▶ **Work task**
Report every line in the listing below where the string "small" shows up.

"""

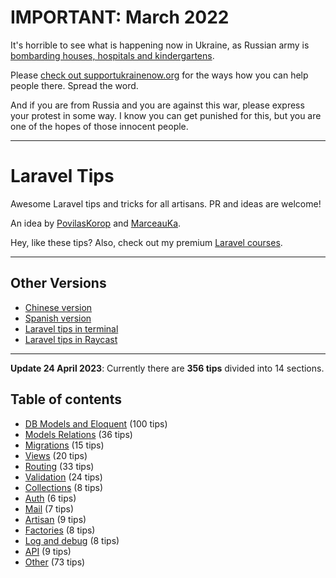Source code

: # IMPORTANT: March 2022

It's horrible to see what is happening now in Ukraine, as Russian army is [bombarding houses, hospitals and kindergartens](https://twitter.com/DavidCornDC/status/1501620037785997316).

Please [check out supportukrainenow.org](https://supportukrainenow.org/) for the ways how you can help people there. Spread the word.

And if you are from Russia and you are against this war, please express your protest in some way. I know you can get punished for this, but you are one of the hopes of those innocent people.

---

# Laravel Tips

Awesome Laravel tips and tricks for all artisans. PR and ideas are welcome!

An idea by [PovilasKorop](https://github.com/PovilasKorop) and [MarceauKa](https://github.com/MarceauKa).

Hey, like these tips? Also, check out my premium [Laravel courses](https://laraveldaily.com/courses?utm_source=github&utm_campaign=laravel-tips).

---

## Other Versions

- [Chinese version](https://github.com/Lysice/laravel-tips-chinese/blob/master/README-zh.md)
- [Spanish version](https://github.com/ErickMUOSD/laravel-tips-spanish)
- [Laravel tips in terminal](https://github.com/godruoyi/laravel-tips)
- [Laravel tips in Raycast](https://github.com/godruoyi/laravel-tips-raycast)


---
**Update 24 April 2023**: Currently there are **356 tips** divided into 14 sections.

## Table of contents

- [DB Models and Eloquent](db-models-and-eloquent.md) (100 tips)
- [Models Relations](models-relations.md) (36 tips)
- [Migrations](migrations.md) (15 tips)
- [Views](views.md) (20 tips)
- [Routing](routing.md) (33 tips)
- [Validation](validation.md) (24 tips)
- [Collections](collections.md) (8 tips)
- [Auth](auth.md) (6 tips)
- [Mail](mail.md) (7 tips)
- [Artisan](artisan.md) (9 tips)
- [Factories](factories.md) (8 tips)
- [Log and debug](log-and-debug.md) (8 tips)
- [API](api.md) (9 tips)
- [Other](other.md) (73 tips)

"""
"""

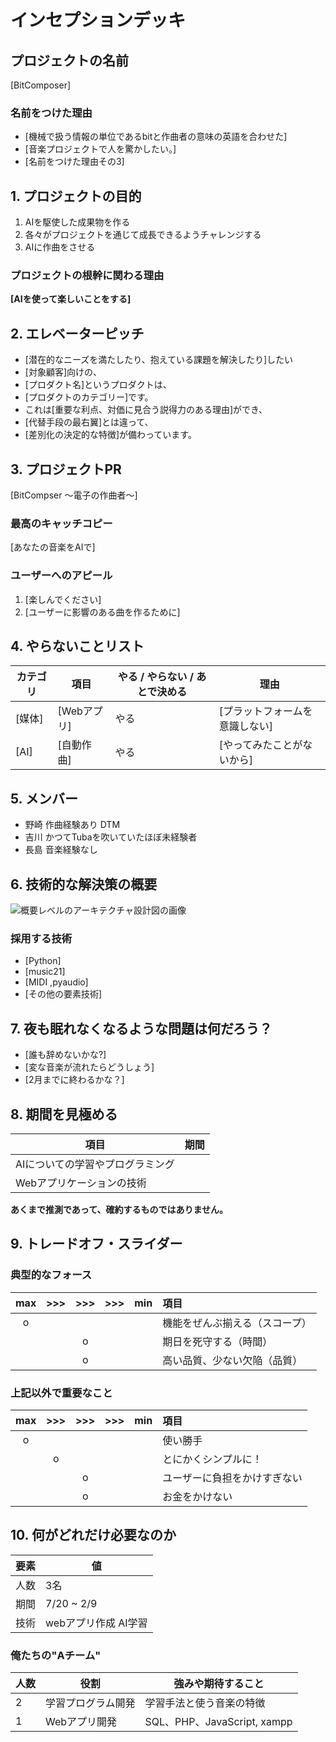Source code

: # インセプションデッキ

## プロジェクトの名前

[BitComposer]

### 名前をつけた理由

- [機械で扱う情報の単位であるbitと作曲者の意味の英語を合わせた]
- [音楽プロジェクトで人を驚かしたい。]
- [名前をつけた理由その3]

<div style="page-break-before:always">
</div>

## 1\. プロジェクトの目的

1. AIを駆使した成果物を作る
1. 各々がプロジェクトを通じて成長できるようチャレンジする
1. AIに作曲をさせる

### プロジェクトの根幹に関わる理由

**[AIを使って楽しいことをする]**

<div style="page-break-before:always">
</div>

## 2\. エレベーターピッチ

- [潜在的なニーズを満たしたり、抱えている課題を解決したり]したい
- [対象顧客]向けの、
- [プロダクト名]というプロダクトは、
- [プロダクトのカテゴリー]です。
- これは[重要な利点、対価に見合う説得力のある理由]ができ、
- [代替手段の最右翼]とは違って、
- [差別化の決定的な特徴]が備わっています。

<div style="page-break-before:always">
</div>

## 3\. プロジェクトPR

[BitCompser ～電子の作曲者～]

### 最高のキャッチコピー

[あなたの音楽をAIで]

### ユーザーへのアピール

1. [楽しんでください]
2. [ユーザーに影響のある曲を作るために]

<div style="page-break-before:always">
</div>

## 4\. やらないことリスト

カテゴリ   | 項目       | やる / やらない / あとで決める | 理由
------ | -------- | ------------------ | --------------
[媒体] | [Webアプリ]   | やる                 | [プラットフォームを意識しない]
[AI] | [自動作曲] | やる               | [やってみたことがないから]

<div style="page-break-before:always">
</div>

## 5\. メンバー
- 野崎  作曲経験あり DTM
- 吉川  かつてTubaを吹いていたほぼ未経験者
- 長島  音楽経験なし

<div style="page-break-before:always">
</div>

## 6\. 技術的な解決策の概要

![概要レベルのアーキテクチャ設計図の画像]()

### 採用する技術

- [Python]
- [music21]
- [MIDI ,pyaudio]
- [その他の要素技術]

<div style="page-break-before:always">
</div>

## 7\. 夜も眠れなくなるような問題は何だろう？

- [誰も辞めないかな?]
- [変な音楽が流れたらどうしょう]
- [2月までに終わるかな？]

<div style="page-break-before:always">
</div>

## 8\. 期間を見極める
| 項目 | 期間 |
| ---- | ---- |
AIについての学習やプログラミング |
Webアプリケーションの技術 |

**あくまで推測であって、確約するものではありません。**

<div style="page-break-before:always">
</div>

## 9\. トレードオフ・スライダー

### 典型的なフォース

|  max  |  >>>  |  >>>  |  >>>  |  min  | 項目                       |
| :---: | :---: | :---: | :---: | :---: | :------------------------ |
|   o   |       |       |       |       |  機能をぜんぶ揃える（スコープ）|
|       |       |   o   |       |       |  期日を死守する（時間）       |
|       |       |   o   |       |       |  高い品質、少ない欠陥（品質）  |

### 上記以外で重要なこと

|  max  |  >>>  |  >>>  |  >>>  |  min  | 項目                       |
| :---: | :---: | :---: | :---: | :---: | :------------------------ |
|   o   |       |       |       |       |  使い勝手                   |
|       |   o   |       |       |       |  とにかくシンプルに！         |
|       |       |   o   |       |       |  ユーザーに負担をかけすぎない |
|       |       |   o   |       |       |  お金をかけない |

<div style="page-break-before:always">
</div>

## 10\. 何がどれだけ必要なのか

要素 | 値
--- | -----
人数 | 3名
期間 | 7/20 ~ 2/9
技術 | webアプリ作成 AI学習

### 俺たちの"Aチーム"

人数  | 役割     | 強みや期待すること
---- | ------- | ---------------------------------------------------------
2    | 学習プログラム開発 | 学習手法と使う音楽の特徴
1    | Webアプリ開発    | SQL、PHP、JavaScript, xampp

"""
"""

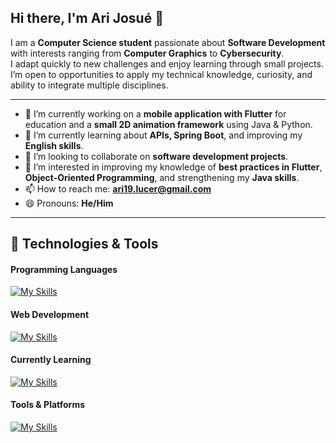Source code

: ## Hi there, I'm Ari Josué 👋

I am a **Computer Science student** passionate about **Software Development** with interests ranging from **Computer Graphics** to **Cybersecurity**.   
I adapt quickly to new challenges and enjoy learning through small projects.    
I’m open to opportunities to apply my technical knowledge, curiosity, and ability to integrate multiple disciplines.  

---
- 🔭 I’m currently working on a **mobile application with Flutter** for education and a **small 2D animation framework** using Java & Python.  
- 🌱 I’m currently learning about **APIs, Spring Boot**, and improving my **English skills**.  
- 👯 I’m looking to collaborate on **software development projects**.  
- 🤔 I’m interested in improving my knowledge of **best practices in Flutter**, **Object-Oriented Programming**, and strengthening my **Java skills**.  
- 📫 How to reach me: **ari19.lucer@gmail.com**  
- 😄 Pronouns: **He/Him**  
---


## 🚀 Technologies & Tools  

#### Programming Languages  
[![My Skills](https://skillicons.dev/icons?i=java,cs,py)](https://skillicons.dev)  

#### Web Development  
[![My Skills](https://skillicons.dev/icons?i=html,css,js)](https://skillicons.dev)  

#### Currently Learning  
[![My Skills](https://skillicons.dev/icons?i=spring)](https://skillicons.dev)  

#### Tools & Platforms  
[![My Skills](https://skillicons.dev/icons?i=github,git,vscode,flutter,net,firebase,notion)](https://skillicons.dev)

"""

▶ **Answer to the problem**
I adapt quickly to new challenges and enjoy learning through small projects.    
- 🔭 I’m currently working on a **mobile application with Flutter** for education and a **small 2D animation framework** using Java & Python.  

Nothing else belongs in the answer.